Trolls of the Misty Mountains is a supplement published by Iron Crown Enterprises (ICE) in 1986 for the fantasy role-playing game Middle-earth Role Playing (MERP), which is itself based on the works of J.R.R. Tolkien.

Description

Background
In The Hobbit, Tolkien's precursor to The Lord of the Rings, Bilbo Baggins and his companions encounter some of the denizens that live under the Misty Mountains.

Contents
This book contains three adventures that take place in the vestiges of the former kingdom of Rhudaur that once lay against the eastern side of the Misty Mountains. The time is 1600 years after the defeat of Sauron by the Last Alliance of Elves and Men, and 1500 years before the events described in The Hobbit and The Lord of the Rings. It includes a set of three adventures of increasing difficulty. 

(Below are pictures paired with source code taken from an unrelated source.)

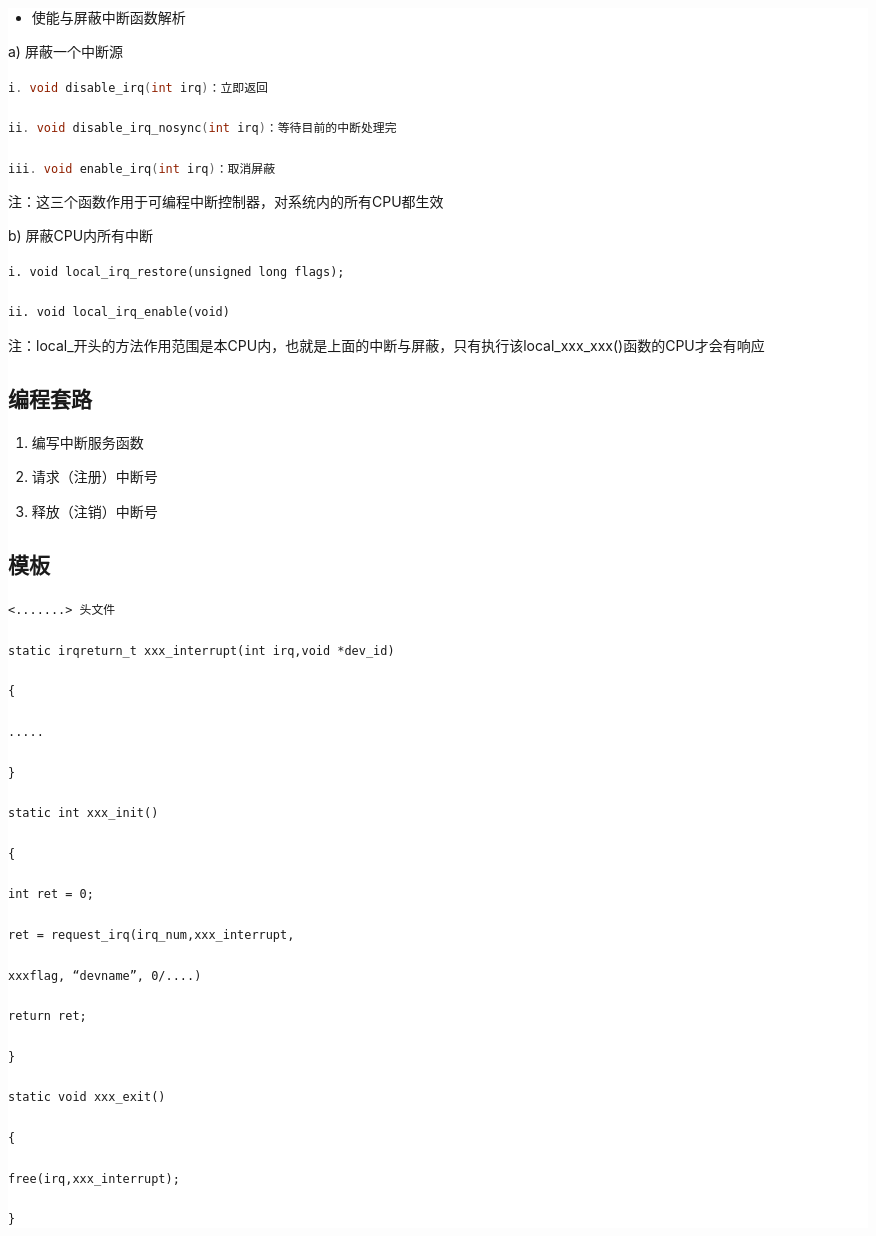 - 使能与屏蔽中断函数解析

a) 	屏蔽一个中断源

```c
i. void disable_irq(int irq)：立即返回

ii. void disable_irq_nosync(int irq)：等待目前的中断处理完

iii. void enable_irq(int irq)：取消屏蔽
```
注：这三个函数作用于可编程中断控制器，对系统内的所有CPU都生效

b) 	屏蔽CPU内所有中断

```
i. void local_irq_restore(unsigned long flags);

ii. void local_irq_enable(void)
```

 

注：local_开头的方法作用范围是本CPU内，也就是上面的中断与屏蔽，只有执行该local_xxx_xxx()函数的CPU才会有响应

 

## 编程套路

1. 编写中断服务函数

2. 请求（注册）中断号

3. 释放（注销）中断号

## 模板

```
<.......> 头文件

static irqreturn_t xxx_interrupt(int irq,void *dev_id)

{

.....

}

static int xxx_init()

{

int ret = 0;

ret = request_irq(irq_num,xxx_interrupt,

xxxflag, “devname”, 0/....)

return ret;

}

static void xxx_exit()

{

free(irq,xxx_interrupt);

}
```
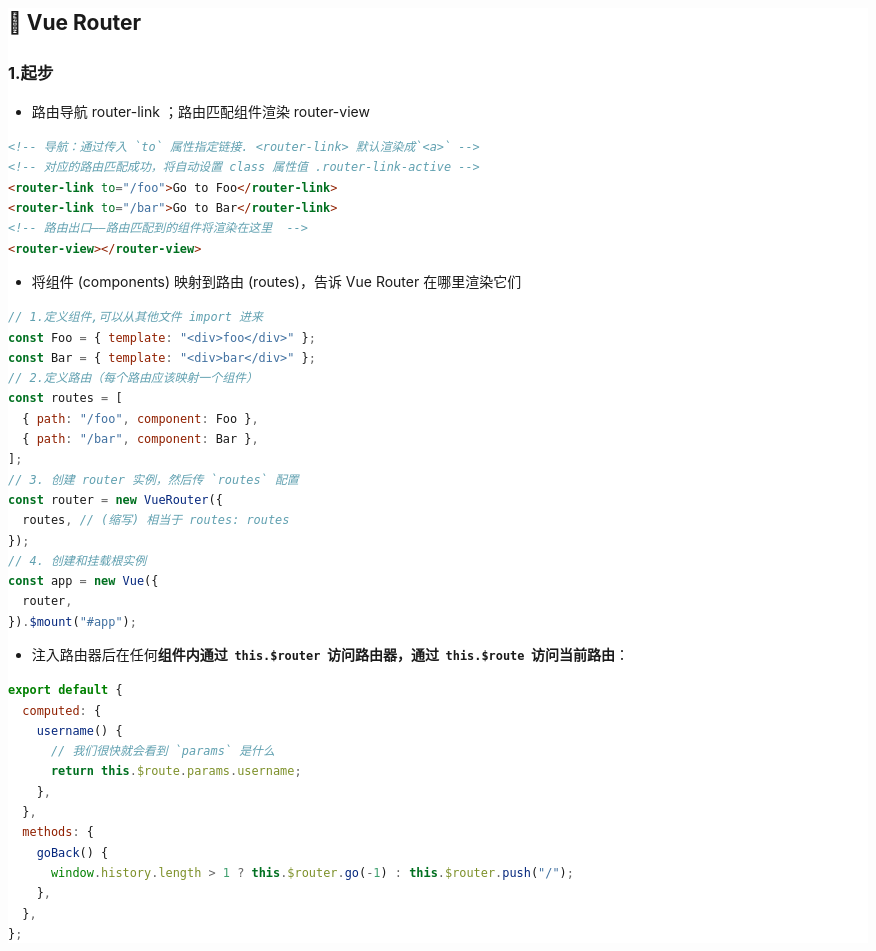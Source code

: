 ## 🖖 Vue Router

### 1.起步

- 路由导航 router-link ；路由匹配组件渲染 router-view

```html
<!-- 导航：通过传入 `to` 属性指定链接. <router-link> 默认渲染成`<a>` -->
<!-- 对应的路由匹配成功，将自动设置 class 属性值 .router-link-active -->
<router-link to="/foo">Go to Foo</router-link>
<router-link to="/bar">Go to Bar</router-link>
<!-- 路由出口——路由匹配到的组件将渲染在这里  -->
<router-view></router-view>
```

- 将组件 (components) 映射到路由 (routes)，告诉 Vue Router 在哪里渲染它们

```javascript
// 1.定义组件,可以从其他文件 import 进来
const Foo = { template: "<div>foo</div>" };
const Bar = { template: "<div>bar</div>" };
// 2.定义路由（每个路由应该映射一个组件）
const routes = [
  { path: "/foo", component: Foo },
  { path: "/bar", component: Bar },
];
// 3. 创建 router 实例，然后传 `routes` 配置
const router = new VueRouter({
  routes, // (缩写) 相当于 routes: routes
});
// 4. 创建和挂载根实例
const app = new Vue({
  router,
}).$mount("#app");
```

- 注入路由器后在任何**组件内通过  `this.$router`  访问路由器，通过  `this.$route`  访问当前路由**：

```javascript
export default {
  computed: {
    username() {
      // 我们很快就会看到 `params` 是什么
      return this.$route.params.username;
    },
  },
  methods: {
    goBack() {
      window.history.length > 1 ? this.$router.go(-1) : this.$router.push("/");
    },
  },
};
```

The adventurers are hired to reconnoitre the route of a proposed road to be built between the keeps of Daenos and Elnost, rooting out any potential dangers such as trolls and orcs. To do this, they must complete three adventures:
 "Adventure at Duildin Hill": The adventurers are hired by local farmers to stop depredations by trolls.  
 "Adventure at the Village of Garkash": The adventurers discover a goblin village quite close to the proposed road.
 "Adventure at Maes Fao": The adventurers must root out and destroy a pair of Dunedain brothers who are agents of the Witch-King of Angmar

Publication history
ICE published the licensed game Middle Earth Role-Playing in 1982, and then released many supplements for it over the next 17 years, until the Tolkien Estate withdrew their license in 1999. Trolls of the Misty Mountains was written by John Cresswell and Mike Cresswell, with a cover by Daniel Horne, cartography by Jessica Ney, and illustrations by Denis Loubet, and was published by Iron Crown Enterprises in 1986 as a 32-page book. I.C.E. revisited this area in later publications including Phantom of the Northern Marches (1986), Dark Mage of Rhudaur (1989),  and Arnor (1994).

Reception
Some reviewers were generally dismissive of this book, finding it lacked originality:
 In the December 1986 edition of Adventurer (Issue 6, Jon Sutherland was unimpressed, saying, "This is awful, boring and hack [...] The link with Tolkien’s source materials is flimsy, and the adventures are reminiscent of the old Judges Guild modules." He concluded with a recommendation to avoid this book, saying, "You would have thought that with all the rich background and the relatively high quality of the other ’ready-to-run’ modules, that the thirty -two pages would have something half decent in them. This is not the case."  
 Graham Staplehurst reviewed Trolls of the Misty Mountains for White Dwarf #87, and stated that "there is perhaps something less than original in its basis. Although useful for a GM without time to produce their own adventures, the module slips a little from the excellent standards previously set by ICE."

Denis Beck, in the April 1987 edition of Casus Belli (Issue #37), disagreed, calling theses adventures "very classic." His only complaint was "the meagreness of the historical background, which risks confusing a beginner gamemaster."